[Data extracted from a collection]
# # # # # # #
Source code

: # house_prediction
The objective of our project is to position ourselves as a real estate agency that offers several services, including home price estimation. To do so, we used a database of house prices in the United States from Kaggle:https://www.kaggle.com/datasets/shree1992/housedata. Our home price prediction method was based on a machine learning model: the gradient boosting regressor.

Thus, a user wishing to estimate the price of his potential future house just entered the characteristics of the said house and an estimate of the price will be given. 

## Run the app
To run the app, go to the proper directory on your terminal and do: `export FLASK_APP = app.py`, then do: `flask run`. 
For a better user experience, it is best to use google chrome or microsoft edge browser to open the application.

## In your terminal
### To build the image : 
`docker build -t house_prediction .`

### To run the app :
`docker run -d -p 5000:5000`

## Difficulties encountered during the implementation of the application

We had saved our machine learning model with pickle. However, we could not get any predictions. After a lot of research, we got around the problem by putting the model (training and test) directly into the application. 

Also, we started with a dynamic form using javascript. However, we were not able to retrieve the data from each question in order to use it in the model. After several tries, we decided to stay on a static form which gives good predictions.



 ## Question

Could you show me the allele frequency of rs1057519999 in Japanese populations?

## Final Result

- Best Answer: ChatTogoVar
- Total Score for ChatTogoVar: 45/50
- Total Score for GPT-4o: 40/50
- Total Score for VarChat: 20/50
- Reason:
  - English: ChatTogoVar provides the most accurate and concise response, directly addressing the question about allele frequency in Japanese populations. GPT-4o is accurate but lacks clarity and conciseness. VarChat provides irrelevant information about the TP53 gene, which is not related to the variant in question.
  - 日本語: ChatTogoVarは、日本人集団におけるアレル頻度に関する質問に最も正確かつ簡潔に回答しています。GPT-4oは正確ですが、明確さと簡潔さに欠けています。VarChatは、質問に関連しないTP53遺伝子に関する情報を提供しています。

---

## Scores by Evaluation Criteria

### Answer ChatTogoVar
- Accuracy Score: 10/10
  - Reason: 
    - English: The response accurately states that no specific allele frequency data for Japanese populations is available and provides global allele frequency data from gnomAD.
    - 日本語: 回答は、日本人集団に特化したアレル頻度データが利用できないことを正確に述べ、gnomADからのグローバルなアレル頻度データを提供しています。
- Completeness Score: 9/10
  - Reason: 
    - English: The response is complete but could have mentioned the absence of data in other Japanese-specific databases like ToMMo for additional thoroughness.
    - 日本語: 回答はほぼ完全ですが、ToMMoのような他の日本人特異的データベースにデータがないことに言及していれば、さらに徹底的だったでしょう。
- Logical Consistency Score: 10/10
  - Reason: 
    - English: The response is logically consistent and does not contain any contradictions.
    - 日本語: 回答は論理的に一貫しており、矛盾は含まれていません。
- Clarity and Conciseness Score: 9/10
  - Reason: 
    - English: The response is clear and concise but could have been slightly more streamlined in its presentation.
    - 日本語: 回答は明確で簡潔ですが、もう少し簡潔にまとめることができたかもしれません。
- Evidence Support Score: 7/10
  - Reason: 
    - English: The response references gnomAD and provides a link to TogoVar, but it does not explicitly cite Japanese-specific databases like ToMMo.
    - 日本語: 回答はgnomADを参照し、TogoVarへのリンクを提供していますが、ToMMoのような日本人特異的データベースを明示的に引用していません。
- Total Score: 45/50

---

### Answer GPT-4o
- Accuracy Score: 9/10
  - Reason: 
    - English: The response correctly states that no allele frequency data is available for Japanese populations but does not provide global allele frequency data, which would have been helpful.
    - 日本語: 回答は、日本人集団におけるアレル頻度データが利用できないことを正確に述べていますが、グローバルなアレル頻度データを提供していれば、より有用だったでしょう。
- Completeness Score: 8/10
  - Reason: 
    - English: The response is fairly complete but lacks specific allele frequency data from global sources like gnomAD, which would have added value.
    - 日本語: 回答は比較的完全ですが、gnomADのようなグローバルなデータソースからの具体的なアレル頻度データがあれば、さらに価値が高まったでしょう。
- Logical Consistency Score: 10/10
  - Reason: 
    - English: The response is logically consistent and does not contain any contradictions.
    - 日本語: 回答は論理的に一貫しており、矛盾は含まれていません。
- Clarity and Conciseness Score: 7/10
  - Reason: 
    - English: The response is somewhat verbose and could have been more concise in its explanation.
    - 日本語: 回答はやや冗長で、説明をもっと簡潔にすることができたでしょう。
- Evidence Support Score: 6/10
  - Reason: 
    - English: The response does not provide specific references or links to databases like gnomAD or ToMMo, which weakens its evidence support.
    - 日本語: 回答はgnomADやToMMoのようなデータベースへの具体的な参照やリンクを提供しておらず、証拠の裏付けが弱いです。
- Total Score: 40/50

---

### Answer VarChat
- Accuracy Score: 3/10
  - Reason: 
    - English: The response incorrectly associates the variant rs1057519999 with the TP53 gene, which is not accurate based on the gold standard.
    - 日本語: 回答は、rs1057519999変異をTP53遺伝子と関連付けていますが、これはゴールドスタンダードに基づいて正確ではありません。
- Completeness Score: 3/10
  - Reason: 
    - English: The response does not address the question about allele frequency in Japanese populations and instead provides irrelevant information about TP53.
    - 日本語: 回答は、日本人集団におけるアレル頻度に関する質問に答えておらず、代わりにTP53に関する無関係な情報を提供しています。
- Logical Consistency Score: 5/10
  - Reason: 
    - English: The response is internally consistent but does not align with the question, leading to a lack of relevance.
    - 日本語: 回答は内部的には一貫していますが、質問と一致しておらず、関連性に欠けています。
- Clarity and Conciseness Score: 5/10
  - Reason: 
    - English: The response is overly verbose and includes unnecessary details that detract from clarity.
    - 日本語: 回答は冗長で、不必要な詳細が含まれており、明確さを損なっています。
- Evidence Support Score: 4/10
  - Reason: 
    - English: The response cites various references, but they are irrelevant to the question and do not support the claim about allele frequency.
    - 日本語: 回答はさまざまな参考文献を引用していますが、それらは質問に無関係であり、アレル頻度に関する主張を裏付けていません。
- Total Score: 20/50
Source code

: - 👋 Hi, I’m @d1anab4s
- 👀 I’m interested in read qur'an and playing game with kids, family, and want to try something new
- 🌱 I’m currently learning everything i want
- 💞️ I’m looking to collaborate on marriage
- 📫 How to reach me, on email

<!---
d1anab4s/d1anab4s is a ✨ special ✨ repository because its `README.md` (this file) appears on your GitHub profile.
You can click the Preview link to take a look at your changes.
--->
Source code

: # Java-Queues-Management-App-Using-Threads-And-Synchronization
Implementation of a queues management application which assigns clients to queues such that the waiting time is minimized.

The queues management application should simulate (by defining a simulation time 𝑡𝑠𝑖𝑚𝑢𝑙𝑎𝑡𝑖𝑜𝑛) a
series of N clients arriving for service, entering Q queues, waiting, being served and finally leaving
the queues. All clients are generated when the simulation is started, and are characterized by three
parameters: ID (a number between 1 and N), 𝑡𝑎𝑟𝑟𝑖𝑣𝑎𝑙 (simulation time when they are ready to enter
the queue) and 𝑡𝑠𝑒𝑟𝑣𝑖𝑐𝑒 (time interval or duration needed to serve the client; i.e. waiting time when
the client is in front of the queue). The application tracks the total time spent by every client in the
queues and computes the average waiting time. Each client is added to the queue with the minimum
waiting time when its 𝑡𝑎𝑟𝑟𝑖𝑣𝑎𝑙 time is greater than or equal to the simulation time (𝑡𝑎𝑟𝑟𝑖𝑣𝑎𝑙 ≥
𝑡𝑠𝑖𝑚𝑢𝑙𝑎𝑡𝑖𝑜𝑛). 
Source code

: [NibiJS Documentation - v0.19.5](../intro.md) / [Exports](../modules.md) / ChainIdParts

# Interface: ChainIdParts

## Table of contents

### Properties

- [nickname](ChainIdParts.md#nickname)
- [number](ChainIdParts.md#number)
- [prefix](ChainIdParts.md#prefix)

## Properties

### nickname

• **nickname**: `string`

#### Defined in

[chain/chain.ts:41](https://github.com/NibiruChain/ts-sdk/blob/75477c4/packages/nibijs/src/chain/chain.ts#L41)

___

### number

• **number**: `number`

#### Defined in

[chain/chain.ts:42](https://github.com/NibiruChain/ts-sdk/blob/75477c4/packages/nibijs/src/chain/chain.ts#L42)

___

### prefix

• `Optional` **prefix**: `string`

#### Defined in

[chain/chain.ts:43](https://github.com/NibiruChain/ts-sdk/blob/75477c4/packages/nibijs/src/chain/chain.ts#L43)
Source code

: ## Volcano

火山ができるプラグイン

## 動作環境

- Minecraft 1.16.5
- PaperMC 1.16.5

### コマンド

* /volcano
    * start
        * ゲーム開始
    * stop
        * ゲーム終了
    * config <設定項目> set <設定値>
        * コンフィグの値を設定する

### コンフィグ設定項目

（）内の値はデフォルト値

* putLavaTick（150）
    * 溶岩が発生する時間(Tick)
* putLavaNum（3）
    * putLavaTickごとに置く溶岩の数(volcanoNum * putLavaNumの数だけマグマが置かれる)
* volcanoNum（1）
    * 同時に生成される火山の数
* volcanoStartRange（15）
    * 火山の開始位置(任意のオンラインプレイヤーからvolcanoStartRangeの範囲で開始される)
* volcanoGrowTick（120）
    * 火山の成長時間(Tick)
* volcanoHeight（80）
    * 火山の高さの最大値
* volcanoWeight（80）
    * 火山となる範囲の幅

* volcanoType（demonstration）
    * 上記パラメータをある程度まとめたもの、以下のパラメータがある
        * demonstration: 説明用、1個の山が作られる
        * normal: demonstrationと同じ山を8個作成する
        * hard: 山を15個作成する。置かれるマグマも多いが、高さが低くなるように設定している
# # # # # # #
**TASK REQUIREMENTS:**
Look through the entries above and list every line containing "lacks".

**TASK RESULT:**
  - English: ChatTogoVar provides the most accurate and concise response, directly addressing the question about allele frequency in Japanese populations. GPT-4o is accurate but lacks clarity and conciseness. VarChat provides irrelevant information about the TP53 gene, which is not related to the variant in question.
    - English: The response is fairly complete but lacks specific allele frequency data from global sources like gnomAD, which would have added value.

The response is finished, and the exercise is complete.